WORK INSTRUCTIONS » Please copy out the entries below exactly, beginning with the line that contains "contiene la struttura" and ending with the line that contains "memorizzati tutti i", and include nothing outside that span.

[Stored data entries]
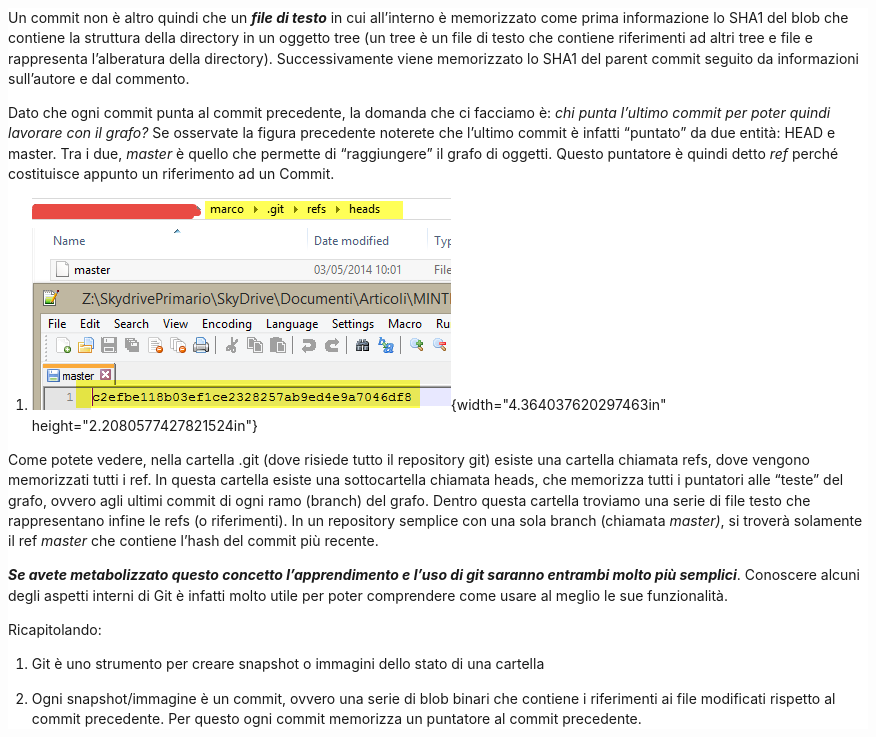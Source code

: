 Un commit non è altro quindi che un ***file di testo*** in cui
all’interno è memorizzato come prima informazione lo SHA1 del blob che
contiene la struttura della directory in un oggetto tree (un tree è un
file di testo che contiene riferimenti ad altri tree e file e
rappresenta l’alberatura della directory). Successivamente viene
memorizzato lo SHA1 del parent commit seguito da informazioni
sull’autore e dal commento.

Dato che ogni commit punta al commit precedente, la domanda che ci
facciamo è: *chi punta l’ultimo commit per poter quindi lavorare con il
grafo?* Se osservate la figura precedente noterete che l’ultimo commit è
infatti “puntato” da due entità: HEAD e master. Tra i due, *master* è
quello che permette di “raggiungere” il grafo di oggetti. Questo
puntatore è quindi detto *ref* perché costituisce appunto un riferimento
ad un Commit.

1.  ![](./img//media/image5.png){width="4.364037620297463in"
    height="2.2080577427821524in"}

Come potete vedere, nella cartella .git (dove risiede tutto il
repository git) esiste una cartella chiamata refs, dove vengono
memorizzati tutti i ref. In questa cartella esiste una sottocartella
chiamata heads, che memorizza tutti i puntatori alle “teste” del grafo,
ovvero agli ultimi commit di ogni ramo (branch) del grafo. Dentro questa
cartella troviamo una serie di file testo che rappresentano infine le
refs (o riferimenti). In un repository semplice con una sola branch
(chiamata *master)*, si troverà solamente il ref *master* che contiene
l’hash del commit più recente.

***Se avete metabolizzato questo concetto l’apprendimento e l’uso di git
saranno entrambi molto più semplici***. Conoscere alcuni degli aspetti
interni di Git è infatti molto utile per poter comprendere come usare al
meglio le sue funzionalità.

Ricapitolando:

1)  Git è uno strumento per creare snapshot o immagini dello stato di
    una cartella

2)  Ogni snapshot/immagine è un commit, ovvero una serie di blob binari
    che contiene i riferimenti ai file modificati rispetto al
    commit precedente. Per questo ogni commit memorizza un puntatore al
    commit precedente.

SOLUTION TO THE PROBLEM »
contiene la struttura della directory in un oggetto tree (un tree è un
file di testo che contiene riferimenti ad altri tree e file e
rappresenta l’alberatura della directory). Successivamente viene
memorizzato lo SHA1 del parent commit seguito da informazioni
sull’autore e dal commento.

Dato che ogni commit punta al commit precedente, la domanda che ci
facciamo è: *chi punta l’ultimo commit per poter quindi lavorare con il
grafo?* Se osservate la figura precedente noterete che l’ultimo commit è
infatti “puntato” da due entità: HEAD e master. Tra i due, *master* è
quello che permette di “raggiungere” il grafo di oggetti. Questo
puntatore è quindi detto *ref* perché costituisce appunto un riferimento
ad un Commit.

1.  ![](./img//media/image5.png){width="4.364037620297463in"
    height="2.2080577427821524in"}

Come potete vedere, nella cartella .git (dove risiede tutto il
repository git) esiste una cartella chiamata refs, dove vengono
memorizzati tutti i ref. In questa cartella esiste una sottocartella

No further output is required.